I was glad to get in a good workout at our pool this afternoon. The hot weather made it a nice mid afternoon activity as well. This next week I begin some planned workouts with my trainer at the fitness center and am eager to see some good results over the next two months.
This next week is my “official” start as Director of the Larimer County Energy Action Project (LEAP). I’m looking forward to being involved in this important area of activity for our county and state.
BIBLE VERSE FOR TODAY… “Saul…said, “You are a better man than I am. You have been good to me, but I have done wrong to you. You told me what good things you did. The Lord handed me over to you, but you did not kill me. People don’t normally let an enemy get away like this, do they? May the Lord reward you because you were good to me today. I know you will surely be king, and you will rule the kingdom of Israel.” 1 Samuel 24:16-20 NCV
I have just finished reading through 1 Samuel. Almost half of the book deals with the anointing of David to be King following the rebellion of Saul and then Saul trying to kill David because of jealousy and paranoia. When the prophet Samuel went to the house of Jesse and anointed his youngest son David as the next King we read two important statements of contrast, “From that day on, the Lord’s Spirit worked in David….But the Lord’s Spirit had left Saul…” (1 Samuel 16:13,14)
David was anointed King, but he was not ready to be King. The journey from being shepherd of sheep to being King of Israel was not simply a matter of waiting, but it was a matter of testing. We see David as a “harp player” summonsed to help calm the disturbing moods and spirits that came upon Saul. David was Saul’s bodyguard and his most trusted and successful general. But David’s popularity turned a paranoid Saul against him.
David would spend years on the run from Saul in the wilderness. David, as a brave and successful warrior, knew how to fight, but he also knew when to flee. That kind of wisdom would be critical to his leadership as King. David had to make a choice, he had to allow God’s promise and plan to come about in God’s way and in God’s time, or he would be arrogant and aggressive and fight for himself.
David’s road to the throne was through a wilderness filled with trouble. Those experiences as a fugitive were his school of leadership and personal development that prepared him to establish a dynasty in Israel. David learned to trust in the Lord and cry out to Him. As a result, we have many of the Psalms that we do which encourage us today from what David went through, how he responded and what he learned.
David learned that when you honor the Lord and honor others, you will be honored. We see this when David revered Saul as “God’s anointed” even though he had been anointed as Saul’s successor. David’s character and conduct in this test and in future actions as King won him favor in the eyes of the people.

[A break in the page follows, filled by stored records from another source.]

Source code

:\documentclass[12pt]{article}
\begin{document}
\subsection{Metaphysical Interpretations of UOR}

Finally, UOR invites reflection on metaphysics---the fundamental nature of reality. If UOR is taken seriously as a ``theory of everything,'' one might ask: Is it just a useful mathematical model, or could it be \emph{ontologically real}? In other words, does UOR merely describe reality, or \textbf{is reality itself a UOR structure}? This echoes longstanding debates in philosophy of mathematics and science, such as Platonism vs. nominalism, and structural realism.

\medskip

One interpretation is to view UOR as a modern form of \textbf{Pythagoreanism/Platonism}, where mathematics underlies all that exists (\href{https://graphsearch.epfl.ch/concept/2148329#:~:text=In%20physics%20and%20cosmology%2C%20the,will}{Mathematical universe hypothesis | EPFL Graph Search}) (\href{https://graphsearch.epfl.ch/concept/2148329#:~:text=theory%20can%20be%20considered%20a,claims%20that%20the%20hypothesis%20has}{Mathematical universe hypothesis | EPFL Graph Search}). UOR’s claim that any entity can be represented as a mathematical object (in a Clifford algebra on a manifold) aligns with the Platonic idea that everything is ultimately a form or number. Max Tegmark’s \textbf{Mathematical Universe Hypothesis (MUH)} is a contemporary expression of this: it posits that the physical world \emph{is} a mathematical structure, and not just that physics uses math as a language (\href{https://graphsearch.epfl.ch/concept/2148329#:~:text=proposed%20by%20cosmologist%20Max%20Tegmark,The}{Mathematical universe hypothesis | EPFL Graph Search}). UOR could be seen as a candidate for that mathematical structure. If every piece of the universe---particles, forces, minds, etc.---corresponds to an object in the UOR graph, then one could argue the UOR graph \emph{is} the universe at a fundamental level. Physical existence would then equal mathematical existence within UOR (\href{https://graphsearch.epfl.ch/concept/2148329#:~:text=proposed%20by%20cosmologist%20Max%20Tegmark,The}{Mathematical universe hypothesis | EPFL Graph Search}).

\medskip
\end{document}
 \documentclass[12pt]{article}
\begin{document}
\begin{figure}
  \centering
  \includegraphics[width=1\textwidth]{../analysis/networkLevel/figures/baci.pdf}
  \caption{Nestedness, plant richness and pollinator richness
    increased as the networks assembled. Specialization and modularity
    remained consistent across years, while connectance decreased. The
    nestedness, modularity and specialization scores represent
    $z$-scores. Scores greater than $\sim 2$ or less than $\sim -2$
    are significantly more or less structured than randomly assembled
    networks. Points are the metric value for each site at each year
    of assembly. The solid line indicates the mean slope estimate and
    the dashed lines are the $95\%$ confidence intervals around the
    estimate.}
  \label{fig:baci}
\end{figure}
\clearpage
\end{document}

David learned that every opportunity to “win” is not God’s winning plan. Or as my pastor recently commented, “not every opportunity for victory is the time for victory.” We read accounts of how David had the opportunity to twice kill King Saul. But he refused to take Saul’s life or let his men do it for him and then hind behind their actions, claiming he wasn’t guilty. This is one of the most challenging concepts of following God’s will for our life. We pray for “open doors” but we need wisdom to know if an “open door” is God’s will or God’s test.
David learn that how lead and influence others and call them to a higher standard. [David] said to his men, “May the Lord keep me from doing such a thing to my master! Saul is the Lord’s appointed king. I should not do anything against him, because he is the Lord’s appointed king!” David used these words to stop his men; he did not let them attack Saul.” (1 Samuel 24:6,7)
In contrast to David’s control over his men, we see Saul disobeyed the Lord in fear of his men. Saul said to Samuel, “I have sinned, for I have transgressed the commandment of the LORD and your words, because I feared the people and obeyed their voice. (1 Samuel 15:24 ESV) We see Saul instead of leading his men with faith, courage and strength; lead from the fear of his men and succumbed to their will.
David learned how to be a “man after God’s own heart” instead of a man after Saul’s heart. He chose not to fight Saul, as Saul was fighting him. He submitted himself to the Lord and followed the Lord’s directions. When the Lord said it was time to fight, David fought and won. But he wasn’t afraid to wait patiently for the Lord’s timing and plan to be fulfilled in his life.
“I waited patiently for the Lord; he inclined to me and heard my cry. He drew me up from the pit of destruction,
out of the miry bog, and set my feet upon a rock, making my steps secure.He put a new song in my mouth, a song of praise to our God. Many will see and fear, and put their trust in the Lord.” (Psa. 40:1-3 ESV)
We can be thankful for the Lord’s plan and purpose for our life. But the true test and choice is accepting the fulfillment of the Lord’s plan by our patience and trust or forcing the Lord’s plan through relying on our own wisdom and resources.